Obligasi global ini menunjukkan bahwa Danantara mampu menyesuaikan strateginya dengan dinamika pasar yang terus berubah. “Kami fokus pada pengelolaan risiko yang tepat dan pertumbuhan yang berkelanjutan, sehingga menarik minat investor dari berbagai belahan dunia,” katanya. Dengan keberhasilan ini, perusahaan berharap dapat memberikan contoh bagus bagi emiten lain untuk memperluas akses pendanaan internasional.

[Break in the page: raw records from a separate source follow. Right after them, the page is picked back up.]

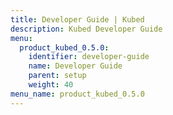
 ```yaml
---
title: Developer Guide | Kubed
description: Kubed Developer Guide
menu:
  product_kubed_0.5.0:
    identifier: developer-guide
    name: Developer Guide
    parent: setup
    weight: 40
menu_name: product_kubed_0.5.0
---
```



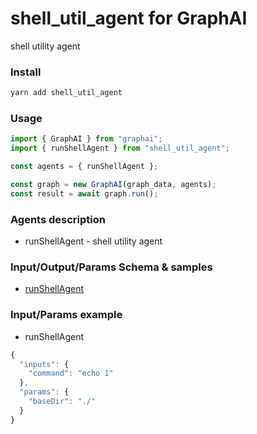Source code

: 
# shell_util_agent for GraphAI

shell utility agent

### Install

```sh
yarn add shell_util_agent
```


### Usage

```typescript
import { GraphAI } from "graphai";
import { runShellAgent } from "shell_util_agent";

const agents = { runShellAgent };

const graph = new GraphAI(graph_data, agents);
const result = await graph.run();
```

### Agents description
- runShellAgent - shell utility agent

### Input/Output/Params Schema & samples
 - [runShellAgent](https://github.com/receptron/graphai/blob/main/docs/agentDocs/system/runShellAgent.md)

### Input/Params example
 - runShellAgent

```typescript
{
  "inputs": {
    "command": "echo 1"
  },
  "params": {
    "baseDir": "./"
  }
}
```










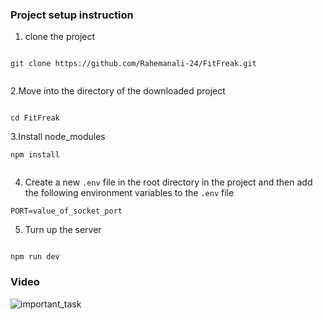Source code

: ### Project setup instruction


1. clone the project 

```

git clone https://github.com/Rahemanali-24/FitFreak.git


```


2.Move into the directory of the downloaded project


```

cd FitFreak

```


3.Install node_modules

```
npm install


```

4. Create a new `.env` file in the root directory in the project
   and then add the following environment variables to the `.env` file

```
PORT=value_of_socket_port

```



5. Turn up the server 

```

npm run dev

```



### Video


![important_task](https://github.com/Rahemanali-24/FitFreak/assets/159017790/dda1ed4a-e23e-43b4-8c8c-9a8964ebe4b8)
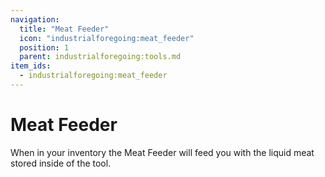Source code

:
 ```yaml
---
navigation:
  title: "Meat Feeder"
  icon: "industrialforegoing:meat_feeder"
  position: 1
  parent: industrialforegoing:tools.md
item_ids:
  - industrialforegoing:meat_feeder
---
```


# Meat Feeder

When in your inventory the Meat Feeder will feed you with the liquid meat stored inside of the tool.



<Recipe id="industrialforegoing:meat_feeder" />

Keberhasilan penerbitan obligasi global juga memperkuat posisi Indonesia sebagai destinasi investasi yang menarik. Rosan menyoroti bahwa banyak investor, terutama dari AS, menilai potensi Indonesia dalam menawarkan pendapatan yang konsisten. “Ini bukan hanya keberhasilan perusahaan, tetapi juga pencapaian bersama untuk meningkatkan kemampuan ekonomi nasional,” tukasnya.

Dengan minat yang begitu tinggi, Danantara berencana untuk terus memperluas jangkauan penerbitan obligasi global, termasuk menawarkan tenor yang lebih panjang untuk memenuhi kebutuhan investor jangka panjang. “Kami berharap dapat memperkuat kemitraan dengan investor global melalui berbagai inisiatif keuangan,” tambah Rosan. Penerbitan obligasi dengan nilai lebih besar ini diharapkan menjadi penggerak dalam menyerap modal yang lebih besar ke berbagai sektor perekonomian Indonesia.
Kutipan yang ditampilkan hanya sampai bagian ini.